On that fall afternoon, Maris was tied with Babe Ruth for the single-season major league record of 60 home runs. Mr. Durante, a 19-year-old truck driver who delivered auto parts and had played sandlot baseball, got seats in right field for himself; his fiancée, Rosemarie Calabrese; his cousin John; and John’s date. Mr. Durante was broke, so Ms. Calabrese paid $10 for the four tickets.

With one out in the fourth inning, Maris smashed the third pitch off the Boston Red Sox right-hander Tracy Stallard beyond the short fence in right field.

“I watched the pitching motion, the release of the ball, and I had my eye on the ball all the way to Roger’s bat,” Mr. Durante said at a commemorative event 50 years later at the new Yankee Stadium, which had replaced the old one in 2009. “I didn’t take my eye off that ball for a second.”

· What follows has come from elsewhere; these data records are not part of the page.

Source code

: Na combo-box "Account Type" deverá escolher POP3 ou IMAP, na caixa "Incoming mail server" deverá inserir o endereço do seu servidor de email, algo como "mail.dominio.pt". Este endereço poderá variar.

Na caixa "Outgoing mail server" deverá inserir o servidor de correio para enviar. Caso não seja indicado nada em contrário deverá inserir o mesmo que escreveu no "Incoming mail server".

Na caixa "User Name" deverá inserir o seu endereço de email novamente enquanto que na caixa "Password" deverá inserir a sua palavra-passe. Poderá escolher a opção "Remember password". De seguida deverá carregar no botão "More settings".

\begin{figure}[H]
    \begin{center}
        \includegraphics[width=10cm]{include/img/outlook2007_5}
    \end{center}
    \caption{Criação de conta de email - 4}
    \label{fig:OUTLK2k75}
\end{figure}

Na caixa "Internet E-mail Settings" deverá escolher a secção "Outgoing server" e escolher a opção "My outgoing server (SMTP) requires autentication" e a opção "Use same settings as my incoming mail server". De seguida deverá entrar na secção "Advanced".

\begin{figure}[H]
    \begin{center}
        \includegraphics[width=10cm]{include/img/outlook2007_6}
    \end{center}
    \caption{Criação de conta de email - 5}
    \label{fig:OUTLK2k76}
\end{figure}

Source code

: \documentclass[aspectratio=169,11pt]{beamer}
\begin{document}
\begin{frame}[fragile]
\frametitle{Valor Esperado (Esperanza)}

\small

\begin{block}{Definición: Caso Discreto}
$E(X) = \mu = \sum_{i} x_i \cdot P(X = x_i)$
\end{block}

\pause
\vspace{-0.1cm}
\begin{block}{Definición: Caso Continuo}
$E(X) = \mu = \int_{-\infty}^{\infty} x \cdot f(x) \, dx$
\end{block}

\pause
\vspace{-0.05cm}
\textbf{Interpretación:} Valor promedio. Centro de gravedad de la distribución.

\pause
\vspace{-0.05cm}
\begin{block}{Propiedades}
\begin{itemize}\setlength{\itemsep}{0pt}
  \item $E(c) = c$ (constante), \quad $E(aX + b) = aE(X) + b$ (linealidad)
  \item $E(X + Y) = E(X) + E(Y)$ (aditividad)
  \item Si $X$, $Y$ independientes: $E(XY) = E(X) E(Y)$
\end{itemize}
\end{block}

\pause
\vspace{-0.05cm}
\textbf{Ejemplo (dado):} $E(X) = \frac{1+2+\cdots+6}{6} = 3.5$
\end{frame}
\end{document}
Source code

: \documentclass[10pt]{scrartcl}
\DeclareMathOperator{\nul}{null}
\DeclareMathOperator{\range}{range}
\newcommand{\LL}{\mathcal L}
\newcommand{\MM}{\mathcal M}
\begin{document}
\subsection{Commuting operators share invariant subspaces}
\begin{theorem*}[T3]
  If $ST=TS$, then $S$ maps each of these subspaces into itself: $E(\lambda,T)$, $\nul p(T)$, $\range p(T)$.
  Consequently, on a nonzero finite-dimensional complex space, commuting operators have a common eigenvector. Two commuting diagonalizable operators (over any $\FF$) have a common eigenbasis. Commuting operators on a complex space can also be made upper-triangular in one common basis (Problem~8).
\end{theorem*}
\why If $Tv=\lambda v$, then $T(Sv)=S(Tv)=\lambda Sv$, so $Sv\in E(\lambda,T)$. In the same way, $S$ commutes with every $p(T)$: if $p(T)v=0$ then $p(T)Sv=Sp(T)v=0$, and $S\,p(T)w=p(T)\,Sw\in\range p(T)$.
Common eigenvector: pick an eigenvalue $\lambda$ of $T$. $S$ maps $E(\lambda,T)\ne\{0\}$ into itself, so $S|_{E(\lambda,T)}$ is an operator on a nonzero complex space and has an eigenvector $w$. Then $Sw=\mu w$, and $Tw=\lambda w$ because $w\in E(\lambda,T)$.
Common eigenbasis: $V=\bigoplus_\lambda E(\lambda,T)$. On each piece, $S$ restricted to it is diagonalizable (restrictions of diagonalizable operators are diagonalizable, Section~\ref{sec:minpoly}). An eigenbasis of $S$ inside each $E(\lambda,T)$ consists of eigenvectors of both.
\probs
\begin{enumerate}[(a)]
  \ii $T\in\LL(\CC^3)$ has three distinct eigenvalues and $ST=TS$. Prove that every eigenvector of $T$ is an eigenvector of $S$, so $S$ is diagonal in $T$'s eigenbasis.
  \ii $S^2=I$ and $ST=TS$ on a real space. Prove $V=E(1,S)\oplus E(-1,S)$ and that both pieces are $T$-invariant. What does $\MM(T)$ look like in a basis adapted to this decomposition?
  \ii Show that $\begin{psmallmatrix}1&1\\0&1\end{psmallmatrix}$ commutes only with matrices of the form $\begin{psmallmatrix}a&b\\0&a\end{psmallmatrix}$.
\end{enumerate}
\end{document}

As the ball soared toward him, he said, he jumped onto his seat and caught it in the palm of his right hand. “I got it! I got it!” he shouted, before falling into the row behind him.

After a scuffle with other fans, two security guards hustled Mr. Durante to the Yankees’ clubhouse, where he planned to give the ball to Maris.

But as they stood together, Maris refused to take it. He knew that Sam Gordon, a restaurateur in Sacramento, had offered $5,000 for the ball Maris hit for his 61st home run to whoever caught it. He told Mr. Durante to take the cash.

Mr. Durante did, and Mr. Gordon then gave the ball to Maris. He kept it until 1973, when he donated it to the National Baseball Hall of Fame.

After meeting Maris, Mr. Durante was brought to the WPIX-TV broadcast booth to be interviewed and was greeted by Phil Rizzuto, one of the team’s announcers and a former star shortstop for the Yankees. Mr. Durante recalled Mr. Rizzuto telling him, “I’m glad you’re a paesano.”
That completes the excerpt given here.